I've called for PP on the Mac for 5 years now, I still beat on about it, and always will as I use one every day and I know how it would work so well on that platform, it would sell like hot cakes, do I need to explain what a 'hot cake' is, or can you work that out for yourself ??.
it's not love Mike, it's just the tool for the job. Spot colour ? makes no difference what the platform is, hence why I use PP, it's ideal. If it's spot seps, you put ink on the machine, you print. If it's short run full colour and the customer ain't bothered about colour matching, it's PP. The point I'm trying to make is that yes, design & layout packages are available for PC platform as they are for Mac. But here in the UK Mac drives the design industry for a damned good reason.
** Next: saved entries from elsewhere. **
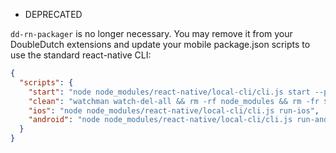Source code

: * DEPRECATED

`dd-rn-packager` is no longer necessary.  You may remove it from your DoubleDutch extensions and update your mobile package.json scripts to use the standard react-native CLI:

```json
{
  "scripts": {
    "start": "node node_modules/react-native/local-cli/cli.js start --port 8081",
    "clean": "watchman watch-del-all && rm -rf node_modules && rm -fr $TMPDIR/react-* && rm -rf ios/build && (yarn || npm i)",
    "ios": "node node_modules/react-native/local-cli/cli.js run-ios",
    "android": "node node_modules/react-native/local-cli/cli.js run-android"
  }
}
```
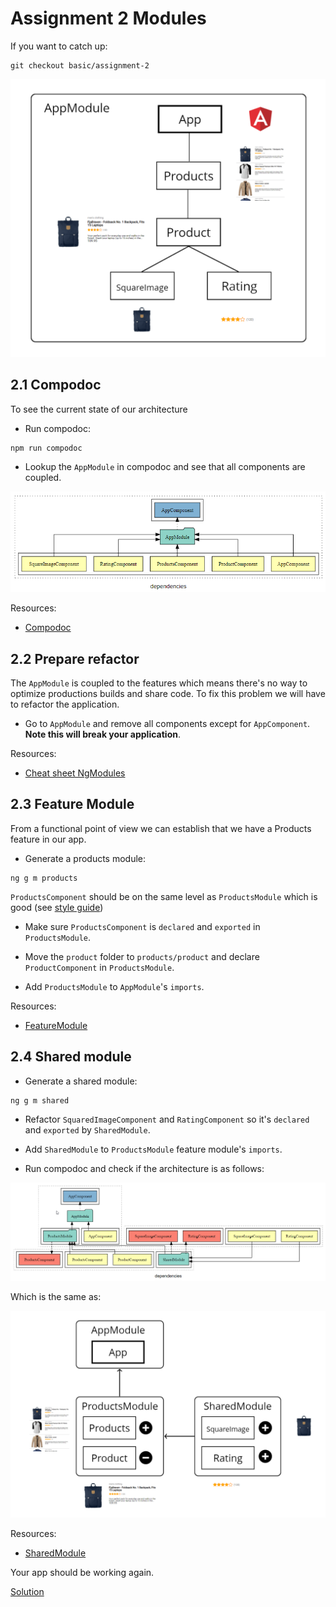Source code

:# Assignment 2 Modules
If you want to catch up:

```
git checkout basic/assignment-2
```

![architecture](../assets/assignment-1-architecture.png)

## 2.1 Compodoc


To see the current state of our architecture

- Run compodoc:

```
npm run compodoc
```

- Lookup the `AppModule` in compodoc and see that all components are coupled.

![compodoc](../assets/assignment-1-compodoc.png)

Resources:
- [Compodoc](https://compodoc.app/)

## 2.2 Prepare refactor
The `AppModule` is coupled to the features which means there's no way to optimize productions builds and share code.
To fix this problem we will have to refactor the application.

- Go to `AppModule` and remove all components except for `AppComponent`. **Note this will break your application**.

Resources:
- [Cheat sheet NgModules](https://angular.io/guide/cheatsheet)

## 2.3 Feature Module
From a functional point of view we can establish that we have a Products feature in our app.

- Generate a products module:

```
ng g m products
```

`ProductsComponent` should be on the same level as `ProductsModule` which is good (see [style guide](https://angular.io/guide/styleguide#file-tree))

- Make sure `ProductsComponent` is `declared` and `exported` in `ProductsModule`.

- Move the `product` folder to `products/product` and declare `ProductComponent` in `ProductsModule`.

- Add `ProductsModule` to `AppModule`'s `imports`. 

Resources:
- [FeatureModule](https://angular.io/guide/feature-modules)

## 2.4 Shared module

- Generate a shared module:

```
ng g m shared
```

- Refactor `SquaredImageComponent` and `RatingComponent` so it's `declared` and `exported` by `SharedModule`.

- Add `SharedModule` to `ProductsModule` feature module's `imports`.


- Run compodoc and check if the architecture is as follows:

![architecture](../assets/assignment-2-compodoc.png)

Which is the same as:

![architecture](../assets/assignment-2-architecture.png)

Resources:
- [SharedModule](https://angular.io/guide/sharing-ngmodules)

Your app should be working again.

[Solution](https://github.com/Rachnerd/ov-angular/compare/basic/assignment-2...basic/assignment-3)
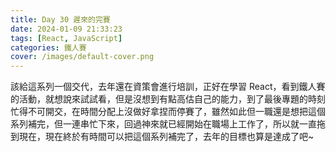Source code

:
 ```yaml
---
title: Day 30 遲來的完賽
date: 2024-01-09 21:33:23
tags: [React, JavaScript]
categories: 鐵人賽
cover: /images/default-cover.png
---
```


該給這系列一個交代，去年還在資策會進行培訓，正好在學習 React，看到鐵人賽的活動，就想說來試試看，但是沒想到有點高估自己的能力，到了最後專題的時刻忙得不可開交，在時間分配上沒做好拿捏而停賽了，雖然如此但一職還是想把這個系列補完，但一連串忙下來，回過神來就已經開始在職場上工作了，所以就一直拖到現在，現在終於有時間可以把這個系列補完了，去年的目標也算是達成了吧~

<!-- more -->
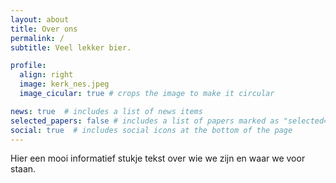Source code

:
 ```yaml
---
layout: about
title: Over ons 
permalink: /
subtitle: Veel lekker bier.

profile:
  align: right
  image: kerk_nes.jpeg
  image_cicular: true # crops the image to make it circular

news: true  # includes a list of news items
selected_papers: false # includes a list of papers marked as "selected={true}"
social: true  # includes social icons at the bottom of the page
---
```


Hier een mooi informatief stukje tekst over wie we zijn en waar we voor staan.
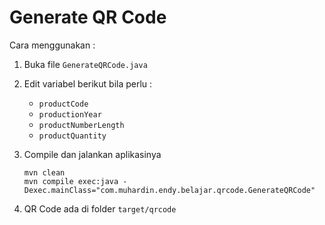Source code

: # Generate QR Code #

Cara menggunakan :

1. Buka file `GenerateQRCode.java`

2. Edit variabel berikut bila perlu : 
   
    * `productCode`
    * `productionYear`
    * `productNumberLength`
    * `productQuantity`

3. Compile dan jalankan aplikasinya

    ```
    mvn clean 
    mvn compile exec:java -Dexec.mainClass="com.muhardin.endy.belajar.qrcode.GenerateQRCode"
    ```

4. QR Code ada di folder `target/qrcode`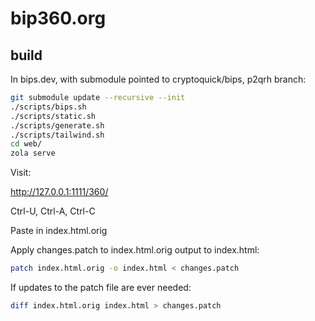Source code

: # bip360.org

## build

In bips.dev, with submodule pointed to cryptoquick/bips, p2qrh branch:

```sh
git submodule update --recursive --init
./scripts/bips.sh
./scripts/static.sh
./scripts/generate.sh
./scripts/tailwind.sh
cd web/
zola serve
```

Visit:

http://127.0.0.1:1111/360/

Ctrl-U, Ctrl-A, Ctrl-C

Paste in index.html.orig

Apply changes.patch to index.html.orig output to index.html:

```sh
patch index.html.orig -o index.html < changes.patch
```

If updates to the patch file are ever needed:

```sh
diff index.html.orig index.html > changes.patch
```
Printers [even us] accept files from either platform, a Mac Freehand file opens fine on my PC and vice versa. There is give and take. But we receive 99 Mac files to every PC file, it speaks volumes. Not having a rant, just stating a fact as to how it is here. We have around 6 commercial printers locally at our disposal [plus ourselves of course], all are Mac platform by choice, all of them 'accept' PC files, bar one of them which is now Mac ONLY. On a national scale we deal with the largest independant UK newspaper group [Northcliffe] for our local rag, and 'quell surprise' it's Quark on a Mac, not even a PC in the studio - so where his 15% Mac useage statistic came from I will never fathom, hence my bawling about PP for said platform, which is my whole point.
"2 massive PC crashes today & none on the, errrrmm, 'other' machine"
>>But we receive 99 Mac files to every PC file, it speaks volumes
Yes, this does. And here in the States, in the Midwest, at least, it's vice-versa. I've walked into many print shops and haven't seen a Mac in ages. The PC platform is more affordable and bottom-liners (read as "pencil-pushers" and "accountants") cut costs where they can. The Mac is the first thing to go due to its high cost and lack of software. One print shop I know of did this exact thing. No Macs at all. They use only PCs and do full color work with no problems. About five years ago, they were able to buy 3 PCs for the price of one Mac. The PC made better business sense for them. They told me The PC runs more graphics software and handles PhotoShop and full color issues with no problems. Their words, not mine.
Having said this, I'm not close-minded on Operating Systems. I'm investigating Linux. I'd be more than happy to try Mac, but it's the software issue and initial start up cost. PagePlus doesn't run, PhotoImpact won't run, etc., etc, etc. A better work around will probably be to run Linux Mandrake 9.1 and obtain a copy of Virtual Machine for Linux and run Windows98se and the Mac OS this way. After all, if Dreamworks can use Linux to produce their animated movie SINBAD, then I'm sure it's up to any task. Hence my possibly moving over to it...at the very least, running it on a partition and having a dual boot.
Also, I'm not of an opinion that one is better than another. I believe it's a familiarity and comfort issue. I know many, many cartoonists who love their Macs and would never think of switching only because they are so familiar with it. Many other cartoonists are strictly PC guys for the same reason. It's all in what you prefer. I'll try a Mac. But not for $1600.00. Linux will be the most affordable way to try the Mac OS. Linux is free!